This is the implementation of our [EMNLP 2016] (emnlp2016.net) paper titled : [Learning CrosslingualWord Embeddings without Bilingual Corpora] (https://arxiv.org/abs/1606.09403)
If you use this code, please cite the paper
@InProceedings{duong-EtAl:2016:EMNLP,
author = {Duong, Long and Kanayama, Hiroshi and Ma, Tengfei and Bird, Steven and Cohn, Trevor},
title = {Learning Crosslingual Word Embeddings without Bilingual Corpora},
booktitle = {Proceedings of the 2016 Conference on Empirical Methods in Natural Language Processing (EMNLP 2016)},
month = {November},
year = {2016},
address = {Texas, USA},
publisher = {Association for Computational Linguistics},
}
The implementation is basically the extension of the original [Word2Vec] (https://code.google.com/archive/p/word2vec/). To build the model, you just need to do make
We included the full extracted dictionaries from [Panlex] (http://panlex.org/) for several languages including (German, Dutch, Spanish, Italian, Greek, Finish, Japanse, Serbian) in folder /data/dicts
. We also included a tiny mixed English-Italian monolingual data /data/mono/en_it.shuf.10k
for demo purposes. The full monolingual data can be downloaded from [Polyglot website] (https://sites.google.com/site/rmyeid/projects/polyglot).

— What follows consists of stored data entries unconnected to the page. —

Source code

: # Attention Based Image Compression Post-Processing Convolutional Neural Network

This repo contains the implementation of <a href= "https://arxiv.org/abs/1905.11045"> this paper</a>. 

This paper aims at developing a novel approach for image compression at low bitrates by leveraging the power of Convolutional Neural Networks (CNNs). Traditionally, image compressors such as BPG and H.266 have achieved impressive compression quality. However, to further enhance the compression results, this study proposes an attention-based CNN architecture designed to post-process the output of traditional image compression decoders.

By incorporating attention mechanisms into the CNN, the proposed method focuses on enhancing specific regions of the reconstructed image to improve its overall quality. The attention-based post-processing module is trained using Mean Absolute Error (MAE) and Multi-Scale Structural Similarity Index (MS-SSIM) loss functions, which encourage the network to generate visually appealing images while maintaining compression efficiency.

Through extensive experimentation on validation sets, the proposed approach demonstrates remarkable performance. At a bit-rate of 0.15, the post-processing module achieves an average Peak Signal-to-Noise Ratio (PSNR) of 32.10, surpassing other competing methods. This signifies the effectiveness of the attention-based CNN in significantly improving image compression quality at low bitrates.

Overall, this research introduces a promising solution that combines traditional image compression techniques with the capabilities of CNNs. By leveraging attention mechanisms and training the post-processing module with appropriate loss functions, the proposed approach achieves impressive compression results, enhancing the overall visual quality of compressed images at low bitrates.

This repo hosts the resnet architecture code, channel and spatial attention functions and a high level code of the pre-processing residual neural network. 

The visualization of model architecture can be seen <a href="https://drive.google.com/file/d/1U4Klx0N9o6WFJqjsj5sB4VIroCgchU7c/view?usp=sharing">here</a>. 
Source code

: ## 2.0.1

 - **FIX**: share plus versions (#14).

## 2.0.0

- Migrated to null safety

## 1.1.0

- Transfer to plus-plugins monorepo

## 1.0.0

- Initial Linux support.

Note that both dictionary and monolingual data are pre-processed with
- lowercase
- add language prefix
The following command will build the crosslingual word embeddings for English and Italian.
./xlingemb -train data/mono/en_it.shuf.10k -output en.it.word.emb -size 200 -window 48 -iter 15
-negative 25 -sample 0.0001 -alpha 0.025 -cbow 1 -threads 5 -dict data/dicts/en.it.panlex.all.processed
-outputn en.it.context.emb -reg 0.01
Some options :
- train : the training file which is the combination of English and Italian monolingual data.
- output: the usual context word embedding output file which is for reference purpose only.
- size, window, iter, negative, sample, alpha, cbow, threads : the same as Word2Vec
- outputn : the word embedding file which is the final output .
- dict : the bilingual dictionary
- reg : the regulariser sensitivity for combining word and context embeddings.
- run
./xlingemb
without parameters for full list of params.